The following seems like an extremely basic question, but I’ve been kind of tearing my hair out in trying to find what an ideal answer to it, or even if there’s a standard answer, and my search terms have come to very little so far (I hope I am not missing something completely obvious). The question is, essentially: what is the best way to work with notebook working directories in the context of a repository? I have a pretty standard repository structure where the essential part looks like the following picture. Within docs I have some jupyter notebooks that run import mymodule:

repository
\- mymodule
\- docs
    \- overview.ipynb
    \- manual.ipynb
    \- examples.ipynb
    \- ...

The problem is simple: for development purposes, what is the best or standard way to get that import to work? When jupyter lab opens a notebook, it sets the working directory for python path purposes to that notebook’s directory, so the import will fail in this structure without something else. Here’s what I’ve come with from searching and brainstorming, approximately from best to worst:

  1. symlink mymodule into the docs directory and add it to .gitignore. Creation of the link could be automated for new repository users. I’ve done this before and I suspect will do it again. Pros: one-time setup that can be scripted, relatively general, completely specific to a repository structure (as opposed to env or per-user config). Cons: new repository instantiation will fail to run the relevant notebooks in-repo without an extra step; swapping to using an installed mymodule for any reason requires deleting symlink or moving the notebooks; more would be needed for any subdirectories as well.

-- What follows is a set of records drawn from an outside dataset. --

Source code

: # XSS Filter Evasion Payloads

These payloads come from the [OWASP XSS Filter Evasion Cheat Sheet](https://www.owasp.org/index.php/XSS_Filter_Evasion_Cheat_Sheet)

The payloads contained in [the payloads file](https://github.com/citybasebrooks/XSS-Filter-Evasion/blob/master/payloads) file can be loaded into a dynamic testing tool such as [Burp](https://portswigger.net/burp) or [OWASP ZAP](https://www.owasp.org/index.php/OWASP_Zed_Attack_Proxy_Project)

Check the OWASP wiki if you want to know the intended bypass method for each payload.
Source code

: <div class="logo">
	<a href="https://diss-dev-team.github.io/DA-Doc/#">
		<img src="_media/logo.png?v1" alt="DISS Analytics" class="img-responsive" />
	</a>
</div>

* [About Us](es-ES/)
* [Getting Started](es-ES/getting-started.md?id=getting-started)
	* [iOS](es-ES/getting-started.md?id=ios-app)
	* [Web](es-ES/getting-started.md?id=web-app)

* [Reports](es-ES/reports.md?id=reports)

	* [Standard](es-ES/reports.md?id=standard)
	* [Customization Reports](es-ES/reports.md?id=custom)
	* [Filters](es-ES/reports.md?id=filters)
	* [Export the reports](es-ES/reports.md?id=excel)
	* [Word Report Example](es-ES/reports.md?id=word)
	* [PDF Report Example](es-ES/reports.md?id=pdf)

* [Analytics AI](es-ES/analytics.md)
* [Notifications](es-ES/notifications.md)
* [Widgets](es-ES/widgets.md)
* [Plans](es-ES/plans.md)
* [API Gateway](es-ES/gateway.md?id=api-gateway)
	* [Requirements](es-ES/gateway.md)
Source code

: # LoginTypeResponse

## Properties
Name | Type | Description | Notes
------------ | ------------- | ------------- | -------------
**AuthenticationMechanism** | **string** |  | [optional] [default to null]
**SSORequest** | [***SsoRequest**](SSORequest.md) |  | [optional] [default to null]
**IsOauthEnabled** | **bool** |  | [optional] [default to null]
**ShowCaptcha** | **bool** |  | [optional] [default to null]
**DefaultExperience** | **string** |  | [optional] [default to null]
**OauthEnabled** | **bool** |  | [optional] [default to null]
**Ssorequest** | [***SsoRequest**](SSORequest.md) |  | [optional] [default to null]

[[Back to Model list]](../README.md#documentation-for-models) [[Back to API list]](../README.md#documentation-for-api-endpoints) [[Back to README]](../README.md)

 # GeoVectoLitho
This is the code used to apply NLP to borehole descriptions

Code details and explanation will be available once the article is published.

  2. run jupyter lab with an explicit PYTHONPATH that includes the dev location of mymodule. Pros: Completely general to whatever structure is in docs, scriptable. Cons: Not a one-time setup I will forget to do this 100% of the time and as far as I know that requires restarting lab to fix (committing a script to the repo would help mitigate). Probably for most people and cases the best general solution though.

  3. work within a venv of some sort and reinstall mymodule every time it changes. Pros: Completely general to whatever structure is in docs, scriptable. Cons: very heavyweight, easy to accidentally overwrite installed package in a non-dev env, requires jupyter lab to already be running in the correct env (at least using conda envs, which I am), annoying barrier to dev-test loop. Possible variant: set env-specific config somehow? (I do use envs, just don’t want the install step.)

  4. create a kernel with the relevant path built in. I have actually done something like this before for the case where I’m distributing a non-trivial kernel (so the kernel name corresponds to something that gets installed with the package), but I don’t think this makes sense for the general case because the notebooks are committed, and the committed versions need to run with the regular ipython kernel. Could mess with metadata pre-commit.

  5. something with ~/.jupyter: haven’t really explored this because I want something that makes the repository work independent of my local setup, and ideally in a way that doesn’t cut across envs. (i.e. in some envs I have a release version of mymodule installed via pip.) Presumably something could be done though.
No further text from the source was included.